EXERCISE INPUT ->
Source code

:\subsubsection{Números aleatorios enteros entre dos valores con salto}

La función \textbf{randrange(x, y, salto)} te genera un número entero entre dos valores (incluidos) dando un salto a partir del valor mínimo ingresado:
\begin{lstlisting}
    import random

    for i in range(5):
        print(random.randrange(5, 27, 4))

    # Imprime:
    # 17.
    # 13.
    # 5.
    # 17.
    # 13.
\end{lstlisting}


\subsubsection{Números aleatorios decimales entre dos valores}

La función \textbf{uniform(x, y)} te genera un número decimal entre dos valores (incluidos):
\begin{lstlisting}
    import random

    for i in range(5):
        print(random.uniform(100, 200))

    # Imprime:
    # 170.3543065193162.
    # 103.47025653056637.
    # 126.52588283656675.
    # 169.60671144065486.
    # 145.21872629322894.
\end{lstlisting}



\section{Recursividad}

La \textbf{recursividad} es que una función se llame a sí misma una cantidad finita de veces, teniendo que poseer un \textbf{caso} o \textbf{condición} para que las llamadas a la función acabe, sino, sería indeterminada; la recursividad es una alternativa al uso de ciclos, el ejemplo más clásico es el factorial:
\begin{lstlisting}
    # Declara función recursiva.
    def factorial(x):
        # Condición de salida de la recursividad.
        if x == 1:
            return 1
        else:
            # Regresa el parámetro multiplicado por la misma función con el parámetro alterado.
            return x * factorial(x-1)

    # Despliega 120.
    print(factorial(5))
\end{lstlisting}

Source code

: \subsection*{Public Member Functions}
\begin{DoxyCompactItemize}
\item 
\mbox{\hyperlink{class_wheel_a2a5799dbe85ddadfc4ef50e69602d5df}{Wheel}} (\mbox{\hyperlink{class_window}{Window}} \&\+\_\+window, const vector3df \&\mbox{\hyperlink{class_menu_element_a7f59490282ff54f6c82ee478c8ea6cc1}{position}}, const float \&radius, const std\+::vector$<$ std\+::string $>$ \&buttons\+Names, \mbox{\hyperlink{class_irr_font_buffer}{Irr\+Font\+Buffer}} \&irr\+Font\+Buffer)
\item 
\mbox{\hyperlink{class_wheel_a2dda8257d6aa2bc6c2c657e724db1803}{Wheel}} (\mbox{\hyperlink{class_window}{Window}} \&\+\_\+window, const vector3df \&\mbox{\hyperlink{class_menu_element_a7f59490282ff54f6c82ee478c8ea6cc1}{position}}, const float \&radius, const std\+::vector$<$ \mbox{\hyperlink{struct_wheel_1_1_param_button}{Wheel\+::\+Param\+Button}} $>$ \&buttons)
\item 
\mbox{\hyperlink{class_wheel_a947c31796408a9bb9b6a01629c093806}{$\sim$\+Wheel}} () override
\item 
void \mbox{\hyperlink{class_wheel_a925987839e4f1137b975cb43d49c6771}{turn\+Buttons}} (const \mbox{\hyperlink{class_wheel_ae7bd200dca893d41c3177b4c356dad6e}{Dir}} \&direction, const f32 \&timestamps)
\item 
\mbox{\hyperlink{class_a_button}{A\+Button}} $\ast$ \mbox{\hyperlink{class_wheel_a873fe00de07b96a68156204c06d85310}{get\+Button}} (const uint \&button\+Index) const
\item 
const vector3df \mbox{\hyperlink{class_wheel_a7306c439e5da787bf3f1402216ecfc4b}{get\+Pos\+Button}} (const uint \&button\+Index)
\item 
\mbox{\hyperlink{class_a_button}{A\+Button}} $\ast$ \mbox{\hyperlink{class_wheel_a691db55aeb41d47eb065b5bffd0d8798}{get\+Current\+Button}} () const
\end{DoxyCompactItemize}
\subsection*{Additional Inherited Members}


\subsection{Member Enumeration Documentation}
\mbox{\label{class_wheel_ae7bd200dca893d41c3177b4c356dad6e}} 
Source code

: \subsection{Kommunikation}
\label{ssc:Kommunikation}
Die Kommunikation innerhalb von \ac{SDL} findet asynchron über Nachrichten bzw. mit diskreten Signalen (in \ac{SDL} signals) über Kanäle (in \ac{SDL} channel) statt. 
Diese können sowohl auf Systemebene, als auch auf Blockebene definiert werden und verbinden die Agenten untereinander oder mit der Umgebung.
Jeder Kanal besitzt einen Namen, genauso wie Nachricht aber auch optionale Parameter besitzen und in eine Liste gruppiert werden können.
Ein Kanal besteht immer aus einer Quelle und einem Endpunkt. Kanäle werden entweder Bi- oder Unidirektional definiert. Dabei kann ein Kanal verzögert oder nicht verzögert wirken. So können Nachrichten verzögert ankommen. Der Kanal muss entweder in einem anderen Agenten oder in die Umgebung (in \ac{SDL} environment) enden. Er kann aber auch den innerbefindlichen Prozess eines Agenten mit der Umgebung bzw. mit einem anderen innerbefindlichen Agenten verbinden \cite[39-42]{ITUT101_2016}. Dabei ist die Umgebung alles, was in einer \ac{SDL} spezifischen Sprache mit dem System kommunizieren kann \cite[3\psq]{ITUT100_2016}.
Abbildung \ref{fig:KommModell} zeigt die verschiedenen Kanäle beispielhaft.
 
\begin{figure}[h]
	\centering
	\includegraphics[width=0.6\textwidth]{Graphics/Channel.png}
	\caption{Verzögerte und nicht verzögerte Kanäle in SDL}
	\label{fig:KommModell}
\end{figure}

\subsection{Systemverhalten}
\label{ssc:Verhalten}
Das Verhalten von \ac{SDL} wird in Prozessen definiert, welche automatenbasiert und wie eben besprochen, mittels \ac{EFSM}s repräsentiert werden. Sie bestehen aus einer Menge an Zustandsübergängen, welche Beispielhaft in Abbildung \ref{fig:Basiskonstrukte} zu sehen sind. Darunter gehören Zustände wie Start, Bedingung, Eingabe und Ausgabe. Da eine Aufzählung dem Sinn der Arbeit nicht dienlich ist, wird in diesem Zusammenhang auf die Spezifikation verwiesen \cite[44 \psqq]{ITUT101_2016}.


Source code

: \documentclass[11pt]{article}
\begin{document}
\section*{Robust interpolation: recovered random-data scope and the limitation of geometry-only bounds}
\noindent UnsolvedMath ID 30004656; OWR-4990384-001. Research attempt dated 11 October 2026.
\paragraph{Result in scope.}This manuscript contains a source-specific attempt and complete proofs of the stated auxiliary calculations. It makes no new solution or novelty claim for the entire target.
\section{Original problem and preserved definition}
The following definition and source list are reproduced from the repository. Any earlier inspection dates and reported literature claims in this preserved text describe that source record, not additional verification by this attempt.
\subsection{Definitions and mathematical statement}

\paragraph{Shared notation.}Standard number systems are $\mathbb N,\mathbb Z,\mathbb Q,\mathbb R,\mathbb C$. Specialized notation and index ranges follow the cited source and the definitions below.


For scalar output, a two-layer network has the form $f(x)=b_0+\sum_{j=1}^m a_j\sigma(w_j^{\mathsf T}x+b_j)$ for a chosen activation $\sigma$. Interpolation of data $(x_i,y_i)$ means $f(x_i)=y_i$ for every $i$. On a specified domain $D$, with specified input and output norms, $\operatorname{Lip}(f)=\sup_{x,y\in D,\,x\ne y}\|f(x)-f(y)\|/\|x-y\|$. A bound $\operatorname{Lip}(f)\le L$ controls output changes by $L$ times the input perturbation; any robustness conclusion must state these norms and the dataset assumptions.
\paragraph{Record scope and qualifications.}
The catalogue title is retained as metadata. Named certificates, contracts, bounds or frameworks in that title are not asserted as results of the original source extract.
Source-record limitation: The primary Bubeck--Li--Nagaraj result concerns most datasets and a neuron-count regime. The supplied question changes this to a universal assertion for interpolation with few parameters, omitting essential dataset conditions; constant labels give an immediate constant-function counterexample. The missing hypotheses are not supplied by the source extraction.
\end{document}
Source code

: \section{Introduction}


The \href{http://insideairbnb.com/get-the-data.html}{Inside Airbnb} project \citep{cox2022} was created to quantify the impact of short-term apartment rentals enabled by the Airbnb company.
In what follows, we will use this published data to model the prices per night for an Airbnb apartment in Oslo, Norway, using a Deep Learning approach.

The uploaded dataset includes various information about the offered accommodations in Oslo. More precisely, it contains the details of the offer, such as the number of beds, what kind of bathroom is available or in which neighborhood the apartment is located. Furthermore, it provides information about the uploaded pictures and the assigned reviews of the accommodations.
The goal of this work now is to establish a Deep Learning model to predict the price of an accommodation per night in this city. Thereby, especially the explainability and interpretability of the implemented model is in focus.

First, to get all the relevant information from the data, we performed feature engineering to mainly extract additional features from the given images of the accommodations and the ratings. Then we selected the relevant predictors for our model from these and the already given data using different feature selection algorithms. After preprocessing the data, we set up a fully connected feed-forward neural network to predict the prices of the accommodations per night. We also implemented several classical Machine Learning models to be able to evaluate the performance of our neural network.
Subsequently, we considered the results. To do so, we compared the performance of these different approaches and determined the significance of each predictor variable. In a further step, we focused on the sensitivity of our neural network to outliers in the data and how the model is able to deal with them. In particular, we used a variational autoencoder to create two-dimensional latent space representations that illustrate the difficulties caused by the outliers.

REQUIREMENT ->
Your reply must be one number, namely how many lines of the material above contain the string "what".

SOLUTION TO THIS EXERCISE ->
2